Tempo fa un report della Mandiant, società con un ampio interesse nel settore della sicurezza dei dati americana, aveva definito l’Unità 61398, organizzata all’interno di un palazzo anonimo a Shanghai, come una squadra speciale dell’esercito cinese dedita alla cyberwar e comandata direttamente dal governo cinese.

La risposta del Partito comunista è stata durissima: rifiutato, naturalmente, l’ordine di estradizione, Pechino ha accusato l’amministrazione Obama di ipocrisia, richiamando l’ambasciatore, fresco di nomina. «Gli Stati uniti devono alla Cina ed al mondo una spiegazione dei loro comportamenti che sono stati ampiamente condannati dalla comunità internazionale» ha fatto sapere il ministero degli esteri cinese, «invece di cercare di cambiare le carte in tavola puntando il dito contro la Cina in modo arbitrario e ipocrita». Insieme alla convocazione dell’ambasciatore, Pechino ha già adottato delle misure di risposta alla mossa di Washington, ordinando il termine delle attività del gruppo di lavoro congiunto sulla «cyber security» a causa, «della mancanza di sincerità da parte americana nella ricerca di soluzione delle questioni attraverso il dialogo e la cooperazione».

In realtà, queste genere di scontri tra Cina e Stati uniti, non capitano certo per caso.
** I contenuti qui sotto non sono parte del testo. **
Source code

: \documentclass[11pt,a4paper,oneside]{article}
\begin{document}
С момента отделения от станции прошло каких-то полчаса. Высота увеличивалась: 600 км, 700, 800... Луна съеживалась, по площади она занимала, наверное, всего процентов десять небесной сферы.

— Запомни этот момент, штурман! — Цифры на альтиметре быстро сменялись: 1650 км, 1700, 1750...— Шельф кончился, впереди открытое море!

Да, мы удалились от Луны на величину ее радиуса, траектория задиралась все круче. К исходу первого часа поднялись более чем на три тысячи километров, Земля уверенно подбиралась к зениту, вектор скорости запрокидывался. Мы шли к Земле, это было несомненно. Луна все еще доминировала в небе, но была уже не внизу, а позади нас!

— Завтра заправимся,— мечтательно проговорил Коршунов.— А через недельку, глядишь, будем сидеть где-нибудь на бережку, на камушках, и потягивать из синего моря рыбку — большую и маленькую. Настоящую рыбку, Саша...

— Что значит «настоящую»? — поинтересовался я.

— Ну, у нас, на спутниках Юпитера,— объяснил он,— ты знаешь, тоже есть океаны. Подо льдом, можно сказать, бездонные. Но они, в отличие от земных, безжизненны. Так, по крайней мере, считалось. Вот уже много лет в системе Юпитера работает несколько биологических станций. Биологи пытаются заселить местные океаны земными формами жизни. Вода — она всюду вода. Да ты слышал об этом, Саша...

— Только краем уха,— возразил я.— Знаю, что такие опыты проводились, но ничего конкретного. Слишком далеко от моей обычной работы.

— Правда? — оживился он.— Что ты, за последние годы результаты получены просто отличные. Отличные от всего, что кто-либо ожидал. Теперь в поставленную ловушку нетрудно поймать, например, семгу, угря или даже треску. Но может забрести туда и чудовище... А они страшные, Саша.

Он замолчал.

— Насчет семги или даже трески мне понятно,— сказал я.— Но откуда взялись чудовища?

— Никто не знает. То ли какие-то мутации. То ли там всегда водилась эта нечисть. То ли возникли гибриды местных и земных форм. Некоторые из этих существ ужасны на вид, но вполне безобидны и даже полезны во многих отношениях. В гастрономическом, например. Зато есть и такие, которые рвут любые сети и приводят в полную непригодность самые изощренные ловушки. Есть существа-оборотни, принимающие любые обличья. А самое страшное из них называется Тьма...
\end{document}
Ci sono in ballo diversi fattori geopolitici, che producono la necessità da parte degli Stati uniti di fare sentire il fiato sul collo ai cinesi. In primo luogo l’accusa degli Usa è una risposta all’incontro tra Xi Jinping e Putin, che rischia di creare un pericoloso fronte anti Nato e che potrebbe complicare non poco i giochi europei – e di conseguenza statunitensi – per quanto riguarda il business del gas.

Gli accordi sino-russi sono i frutti di un lavoro diplomatico clamoroso, iniziato con la prima visita di Xi Jinping a Mosca, poco dopo la sua nomina a presidente della Repubblica popolare. E ad ora nero su bianco c’è un contratto di 400 milioni di dollari per la costruzione di un ponte attraverso il fiume Amur, che collegherà il nord est della Cina alla Siberia, una raffineria nella città cinese di Tianjin, sempre più una sorta di propaggine della capitale Pechino, una maggior cooperazione nello sfruttamento delle miniere di carbone e nello sviluppo di infrastrutture per il trasporto in Russia, la costruzione di centrali elettriche in Russia per aumentare le esportazioni di energia in Cina.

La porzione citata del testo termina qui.